Artificial intelligence is one of the most talked-about topics in the games industry right now, but how much of that conversation is actually about environmental impact? A new report from GGG board member Professor Paul Wake suggests the answer is “not nearly enough.”
AI in Board Game Design and Development, published as part of the EU Horizon Europe-funded STRATEGIES project, examines how AI is currently being used across analogue, hybrid, and digital board game cultures and what the sustainability implications are.
The report’s findings will be familiar to anyone paying attention to the crowdfunding space: AI use in board game design is, for now, overwhelmingly concentrated in the generation of visual assets, particularly at the early unfunded stages of Kickstarter campaigns where artwork is needed before budget is available. Debates about AI art are loud and polarised, but Wake’s research highlights a striking absence at the centre of them: almost nobody is talking about the environmental cost. Image generation is among the most carbon-intensive uses of AI, approximately 1.14g CO₂e per query, yet this barely registers in community discussions that are otherwise passionate about labour, creativity, and transparency.
Disclosure is another concern.

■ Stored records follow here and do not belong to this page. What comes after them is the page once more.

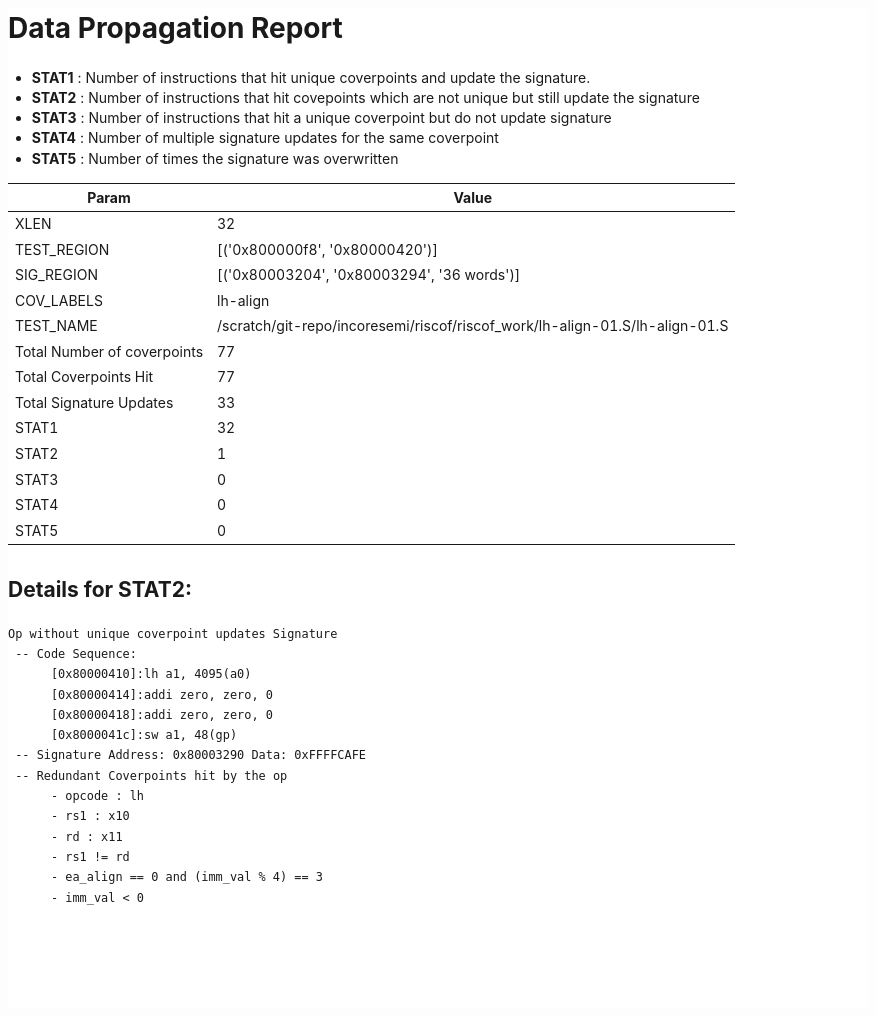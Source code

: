 
# Data Propagation Report

- **STAT1** : Number of instructions that hit unique coverpoints and update the signature.
- **STAT2** : Number of instructions that hit covepoints which are not unique but still update the signature
- **STAT3** : Number of instructions that hit a unique coverpoint but do not update signature
- **STAT4** : Number of multiple signature updates for the same coverpoint
- **STAT5** : Number of times the signature was overwritten

| Param                     | Value    |
|---------------------------|----------|
| XLEN                      | 32      |
| TEST_REGION               | [('0x800000f8', '0x80000420')]      |
| SIG_REGION                | [('0x80003204', '0x80003294', '36 words')]      |
| COV_LABELS                | lh-align      |
| TEST_NAME                 | /scratch/git-repo/incoresemi/riscof/riscof_work/lh-align-01.S/lh-align-01.S    |
| Total Number of coverpoints| 77     |
| Total Coverpoints Hit     | 77      |
| Total Signature Updates   | 33      |
| STAT1                     | 32      |
| STAT2                     | 1      |
| STAT3                     | 0     |
| STAT4                     | 0     |
| STAT5                     | 0     |

## Details for STAT2:

```
Op without unique coverpoint updates Signature
 -- Code Sequence:
      [0x80000410]:lh a1, 4095(a0)
      [0x80000414]:addi zero, zero, 0
      [0x80000418]:addi zero, zero, 0
      [0x8000041c]:sw a1, 48(gp)
 -- Signature Address: 0x80003290 Data: 0xFFFFCAFE
 -- Redundant Coverpoints hit by the op
      - opcode : lh
      - rs1 : x10
      - rd : x11
      - rs1 != rd
      - ea_align == 0 and (imm_val % 4) == 3
      - imm_val < 0






```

A survey of the 42 highest-funded board game crowdfunding campaigns from the first half of 2025 found that only two projects acknowledged any use of AI at all. The norms around reporting are, at best, inconsistent.

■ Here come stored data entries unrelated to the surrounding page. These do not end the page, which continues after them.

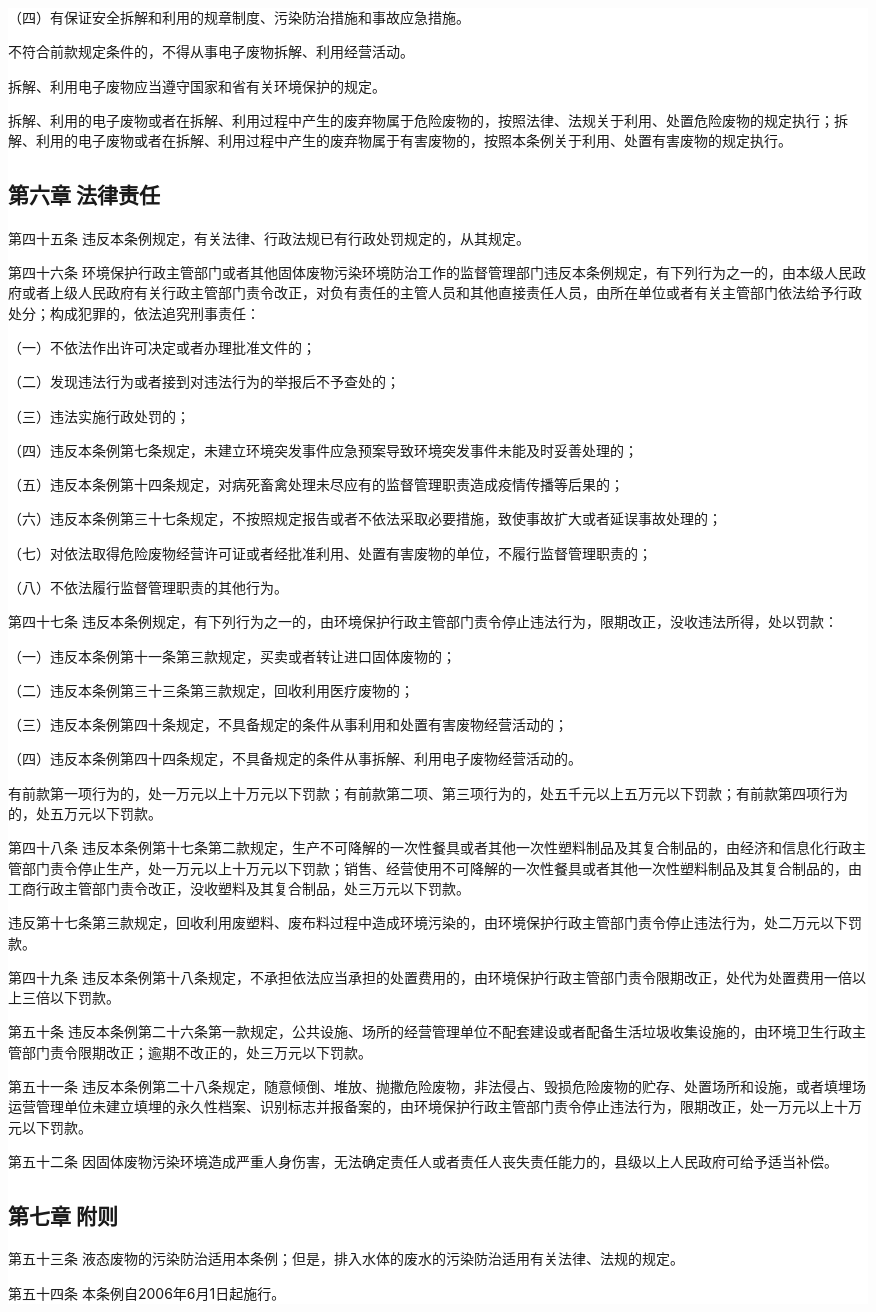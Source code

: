 （四）有保证安全拆解和利用的规章制度、污染防治措施和事故应急措施。

不符合前款规定条件的，不得从事电子废物拆解、利用经营活动。

拆解、利用电子废物应当遵守国家和省有关环境保护的规定。

拆解、利用的电子废物或者在拆解、利用过程中产生的废弃物属于危险废物的，按照法律、法规关于利用、处置危险废物的规定执行；拆解、利用的电子废物或者在拆解、利用过程中产生的废弃物属于有害废物的，按照本条例关于利用、处置有害废物的规定执行。

## 第六章  法律责任

第四十五条 违反本条例规定，有关法律、行政法规已有行政处罚规定的，从其规定。

第四十六条 环境保护行政主管部门或者其他固体废物污染环境防治工作的监督管理部门违反本条例规定，有下列行为之一的，由本级人民政府或者上级人民政府有关行政主管部门责令改正，对负有责任的主管人员和其他直接责任人员，由所在单位或者有关主管部门依法给予行政处分；构成犯罪的，依法追究刑事责任：

（一）不依法作出许可决定或者办理批准文件的；

（二）发现违法行为或者接到对违法行为的举报后不予查处的；

（三）违法实施行政处罚的；

（四）违反本条例第七条规定，未建立环境突发事件应急预案导致环境突发事件未能及时妥善处理的；

（五）违反本条例第十四条规定，对病死畜禽处理未尽应有的监督管理职责造成疫情传播等后果的；

（六）违反本条例第三十七条规定，不按照规定报告或者不依法采取必要措施，致使事故扩大或者延误事故处理的；

（七）对依法取得危险废物经营许可证或者经批准利用、处置有害废物的单位，不履行监督管理职责的；

（八）不依法履行监督管理职责的其他行为。

第四十七条 违反本条例规定，有下列行为之一的，由环境保护行政主管部门责令停止违法行为，限期改正，没收违法所得，处以罚款：

（一）违反本条例第十一条第三款规定，买卖或者转让进口固体废物的；

（二）违反本条例第三十三条第三款规定，回收利用医疗废物的；

（三）违反本条例第四十条规定，不具备规定的条件从事利用和处置有害废物经营活动的；

（四）违反本条例第四十四条规定，不具备规定的条件从事拆解、利用电子废物经营活动的。

有前款第一项行为的，处一万元以上十万元以下罚款；有前款第二项、第三项行为的，处五千元以上五万元以下罚款；有前款第四项行为的，处五万元以下罚款。

第四十八条 违反本条例第十七条第二款规定，生产不可降解的一次性餐具或者其他一次性塑料制品及其复合制品的，由经济和信息化行政主管部门责令停止生产，处一万元以上十万元以下罚款；销售、经营使用不可降解的一次性餐具或者其他一次性塑料制品及其复合制品的，由工商行政主管部门责令改正，没收塑料及其复合制品，处三万元以下罚款。

违反第十七条第三款规定，回收利用废塑料、废布料过程中造成环境污染的，由环境保护行政主管部门责令停止违法行为，处二万元以下罚款。

第四十九条 违反本条例第十八条规定，不承担依法应当承担的处置费用的，由环境保护行政主管部门责令限期改正，处代为处置费用一倍以上三倍以下罚款。

第五十条 违反本条例第二十六条第一款规定，公共设施、场所的经营管理单位不配套建设或者配备生活垃圾收集设施的，由环境卫生行政主管部门责令限期改正；逾期不改正的，处三万元以下罚款。

第五十一条 违反本条例第二十八条规定，随意倾倒、堆放、抛撒危险废物，非法侵占、毁损危险废物的贮存、处置场所和设施，或者填埋场运营管理单位未建立填埋的永久性档案、识别标志并报备案的，由环境保护行政主管部门责令停止违法行为，限期改正，处一万元以上十万元以下罚款。

第五十二条 因固体废物污染环境造成严重人身伤害，无法确定责任人或者责任人丧失责任能力的，县级以上人民政府可给予适当补偿。

## 第七章  附则

第五十三条 液态废物的污染防治适用本条例；但是，排入水体的废水的污染防治适用有关法律、法规的规定。

第五十四条 本条例自2006年6月1日起施行。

Beyond art generation, the report explores AI’s role in hybrid and app-assisted games, a category of growing concern for sustainability. Players and designers consistently value longevity as one of board games’ defining qualities: the ability to pull a game off a shelf decades later and still play it. Digital components threaten that affordance, and while little attention has been paid to the environmental costs of software obsolescence, the report argues it deserves much more.
There is, however, genuine potential on the horizon. AI-assisted playtesting, allowing games to be tested thousands of times automatically before human playtesting begins, could reduce wasted production cycles and support more considered, sustainable design. This potential is, as yet, largely untapped.
The report closes with a clear research agenda, identifying the environmental impact of AI-generated art, the lifecycle costs of hybrid games, and the possibility of AI-extended game longevity as key areas for further investigation. It is early-stage research, and it raises more questions than it answers — but they are exactly the right questions for an industry beginning to take its environmental responsibilities seriously.
The full report is freely available under a Creative Commons licence at strategieshorizon.eu.